The brunch, according to Jewish Community Foundation Director Daniel Brandeis, acts as the Foundation’s annual meeting and serves as both a way to update the public about the Foundation’s work and as “a wonderful opportunity for those that support the Foundation to get together in a social environment.”
That work was highlighted during introductory speeches by Brandeis and Foundation Chair Woody Ostrow.
Brandeis pointed out that the Foundation is composed of more than 1,400 individual funds with assets totaling more than $260 million.
Special note was given to the Harold Grinspoon Foundation Life & Legacy program begun in 2018. This four-year program offers resources and mentoring to local synagogues and organizations to promote posthumous giving by their members. In the first year, 14 Pittsburgh organizations participated and, as the Jewish Federation of Greater Pittsburgh Director of Marketing Adam Hertzman explained, the program recently added five more cohorts.
Federation CEO and President Jeff Finkelstein presented Sandy and Larry Rosen with the 2019 Gift of Consequence Award.
The award, according to Hertzman, “recognized people who hold funds” in the Foundation and, “through planned giving and volunteer endeavors, demonstrate an outstanding commitment to the enduring strength and vitality of the Jewish community. “
Following the presentation, Schiff began his conversation with Brown noting that she had previously spoken in Pittsburgh at an event marking the shloshim of the 11 victims murdered at the Oct. 27 Tree of Life*Or L’Simcha building massacre. It was then that Schiff asked Brown to come back to the city.
“Thirty days after the attack,” said Schiff, “we were in the deepest depths of mourning. Now we are at the first year commemoration. How do we remember but not be defined by that event?”
Brown recounted that in some Jewish traditions, at the end of observing shiva, mourners will sometimes walk around the block alone to “symbolically re-enter the world.”
“We do move on,” she explained, saying it is important that we ask ourselves if mourning is the sum total of who we are. To illustrate this point, Brown said Jews under 40 aren’t defined by the Holocaust. “They aren’t interested in a legacy of sadness.”
Schiff shifted the conversation to Jewish leadership and the recent Israeli election.
“Jews believe in succession,” Brown claimed. “Abraham was succeeded by Isaac … Moses had Joshua … ” Trust was important to that succession, she explained, and continues to be so with our leaders today.
“We’ve taken nobility out of leadership … If we tell our children not to be president, we’ve created pathways to no possibilities.” Judaism values involvement, Brown said. “We need to tell our children, ‘Your job is to be involved and to lead.’”
A theme of future renewal continued as Schiff asked about the acts of disgraced Jews like Jeffrey Epstein. Brown pointed out that this was the consequence of peoplehood and that we can’t eliminate bad acts. It’s our future actions that matter, she explained. “I want to go back to being the light.”
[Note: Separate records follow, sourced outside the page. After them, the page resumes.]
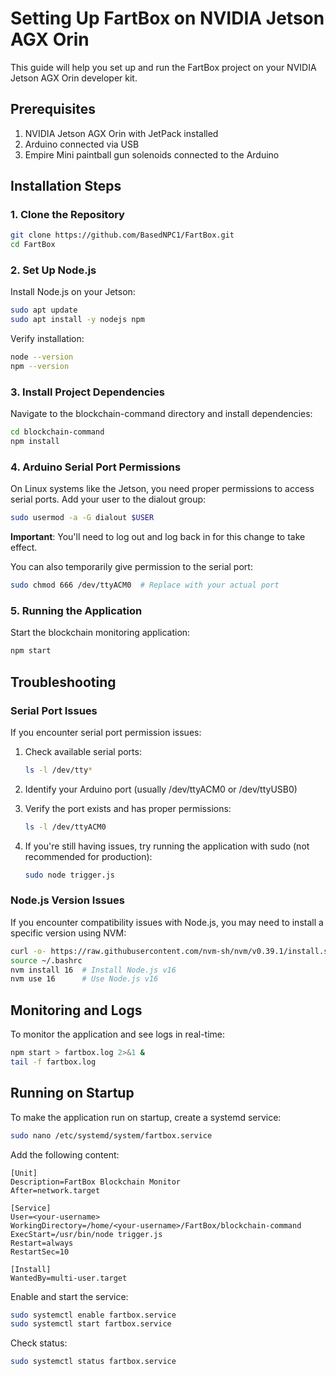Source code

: # Setting Up FartBox on NVIDIA Jetson AGX Orin

This guide will help you set up and run the FartBox project on your NVIDIA Jetson AGX Orin developer kit.

## Prerequisites

1. NVIDIA Jetson AGX Orin with JetPack installed
2. Arduino connected via USB
3. Empire Mini paintball gun solenoids connected to the Arduino

## Installation Steps

### 1. Clone the Repository

```bash
git clone https://github.com/BasedNPC1/FartBox.git
cd FartBox
```

### 2. Set Up Node.js

Install Node.js on your Jetson:

```bash
sudo apt update
sudo apt install -y nodejs npm
```

Verify installation:

```bash
node --version
npm --version
```

### 3. Install Project Dependencies

Navigate to the blockchain-command directory and install dependencies:

```bash
cd blockchain-command
npm install
```

### 4. Arduino Serial Port Permissions

On Linux systems like the Jetson, you need proper permissions to access serial ports. Add your user to the dialout group:

```bash
sudo usermod -a -G dialout $USER
```

**Important**: You'll need to log out and log back in for this change to take effect.

You can also temporarily give permission to the serial port:

```bash
sudo chmod 666 /dev/ttyACM0  # Replace with your actual port
```

### 5. Running the Application

Start the blockchain monitoring application:

```bash
npm start
```

## Troubleshooting

### Serial Port Issues

If you encounter serial port permission issues:

1. Check available serial ports:
   ```bash
   ls -l /dev/tty*
   ```

2. Identify your Arduino port (usually /dev/ttyACM0 or /dev/ttyUSB0)

3. Verify the port exists and has proper permissions:
   ```bash
   ls -l /dev/ttyACM0
   ```

4. If you're still having issues, try running the application with sudo (not recommended for production):
   ```bash
   sudo node trigger.js
   ```

### Node.js Version Issues

If you encounter compatibility issues with Node.js, you may need to install a specific version using NVM:

```bash
curl -o- https://raw.githubusercontent.com/nvm-sh/nvm/v0.39.1/install.sh | bash
source ~/.bashrc
nvm install 16  # Install Node.js v16
nvm use 16      # Use Node.js v16
```

## Monitoring and Logs

To monitor the application and see logs in real-time:

```bash
npm start > fartbox.log 2>&1 &
tail -f fartbox.log
```

## Running on Startup

To make the application run on startup, create a systemd service:

```bash
sudo nano /etc/systemd/system/fartbox.service
```

Add the following content:

```
[Unit]
Description=FartBox Blockchain Monitor
After=network.target

[Service]
User=<your-username>
WorkingDirectory=/home/<your-username>/FartBox/blockchain-command
ExecStart=/usr/bin/node trigger.js
Restart=always
RestartSec=10

[Install]
WantedBy=multi-user.target
```

Enable and start the service:

```bash
sudo systemctl enable fartbox.service
sudo systemctl start fartbox.service
```

Check status:

```bash
sudo systemctl status fartbox.service
```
The conversation concluded with thoughts on the High Holidays. Schiff asked Brown what should be said to people who don’t want to go to services because of boredom.
Boredom has a purpose, Brown said. “Tradition joins me to the congregants near me, to the congregants before me and those that come after me. I see vulnerability attached to everyone. We all have something to pray for, even if the words of the liturgy don’t move us. I think we all need to be trapped in ourselves a little bit.”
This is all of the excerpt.